Entries taken from a collection:
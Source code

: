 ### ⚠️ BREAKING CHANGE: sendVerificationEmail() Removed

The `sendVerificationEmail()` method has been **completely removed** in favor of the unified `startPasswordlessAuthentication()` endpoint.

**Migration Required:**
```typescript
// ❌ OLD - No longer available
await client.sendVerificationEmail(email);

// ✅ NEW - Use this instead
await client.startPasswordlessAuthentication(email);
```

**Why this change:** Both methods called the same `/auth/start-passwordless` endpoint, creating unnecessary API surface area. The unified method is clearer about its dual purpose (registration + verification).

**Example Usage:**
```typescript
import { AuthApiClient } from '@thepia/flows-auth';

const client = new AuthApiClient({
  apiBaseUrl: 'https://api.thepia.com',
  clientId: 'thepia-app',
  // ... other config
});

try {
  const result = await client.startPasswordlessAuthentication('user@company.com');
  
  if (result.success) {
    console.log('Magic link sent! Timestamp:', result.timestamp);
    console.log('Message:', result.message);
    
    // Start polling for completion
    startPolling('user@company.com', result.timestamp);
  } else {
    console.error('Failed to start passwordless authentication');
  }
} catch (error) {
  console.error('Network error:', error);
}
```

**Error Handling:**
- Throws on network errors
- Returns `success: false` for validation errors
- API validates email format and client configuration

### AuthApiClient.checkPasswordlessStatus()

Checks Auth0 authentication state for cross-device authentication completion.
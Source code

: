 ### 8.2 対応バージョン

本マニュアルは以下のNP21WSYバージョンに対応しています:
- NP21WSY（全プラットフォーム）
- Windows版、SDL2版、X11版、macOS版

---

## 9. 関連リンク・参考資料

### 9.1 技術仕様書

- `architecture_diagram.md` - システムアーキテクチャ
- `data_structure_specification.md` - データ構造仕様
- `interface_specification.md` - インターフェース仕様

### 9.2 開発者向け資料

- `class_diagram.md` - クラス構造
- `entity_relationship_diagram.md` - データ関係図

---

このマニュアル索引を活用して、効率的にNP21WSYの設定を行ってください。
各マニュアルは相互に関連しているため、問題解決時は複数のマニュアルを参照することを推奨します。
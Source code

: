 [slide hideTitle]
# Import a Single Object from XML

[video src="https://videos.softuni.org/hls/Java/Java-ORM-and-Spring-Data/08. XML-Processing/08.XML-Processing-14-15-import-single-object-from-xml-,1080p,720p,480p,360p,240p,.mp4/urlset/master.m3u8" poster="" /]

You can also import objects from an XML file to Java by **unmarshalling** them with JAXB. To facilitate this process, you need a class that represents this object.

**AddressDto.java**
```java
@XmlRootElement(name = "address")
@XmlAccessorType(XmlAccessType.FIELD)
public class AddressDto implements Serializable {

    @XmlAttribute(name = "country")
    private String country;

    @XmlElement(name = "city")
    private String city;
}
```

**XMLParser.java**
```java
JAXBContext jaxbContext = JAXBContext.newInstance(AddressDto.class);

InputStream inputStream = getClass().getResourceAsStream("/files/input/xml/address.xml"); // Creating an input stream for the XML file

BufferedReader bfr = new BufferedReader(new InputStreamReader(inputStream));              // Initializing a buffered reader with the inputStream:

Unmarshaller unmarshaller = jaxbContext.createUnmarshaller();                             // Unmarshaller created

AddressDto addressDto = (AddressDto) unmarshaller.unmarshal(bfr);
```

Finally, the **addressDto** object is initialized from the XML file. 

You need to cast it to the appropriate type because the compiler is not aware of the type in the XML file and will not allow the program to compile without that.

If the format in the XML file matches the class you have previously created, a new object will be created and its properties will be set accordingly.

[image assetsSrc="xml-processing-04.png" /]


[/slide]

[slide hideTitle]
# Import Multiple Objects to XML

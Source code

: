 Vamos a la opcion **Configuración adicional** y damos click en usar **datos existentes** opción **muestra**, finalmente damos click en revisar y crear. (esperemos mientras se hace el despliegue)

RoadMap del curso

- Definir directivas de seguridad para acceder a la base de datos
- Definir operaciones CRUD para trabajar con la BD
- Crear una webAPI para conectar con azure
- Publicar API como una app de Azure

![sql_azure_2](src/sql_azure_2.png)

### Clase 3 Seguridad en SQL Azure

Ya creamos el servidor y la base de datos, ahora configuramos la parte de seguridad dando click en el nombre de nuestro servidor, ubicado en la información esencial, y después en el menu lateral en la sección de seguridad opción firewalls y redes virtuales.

> Work item: Show the lines in the entries above that include the string "errors".

> Response area:
- Throws on network errors
- Returns `success: false` for validation errors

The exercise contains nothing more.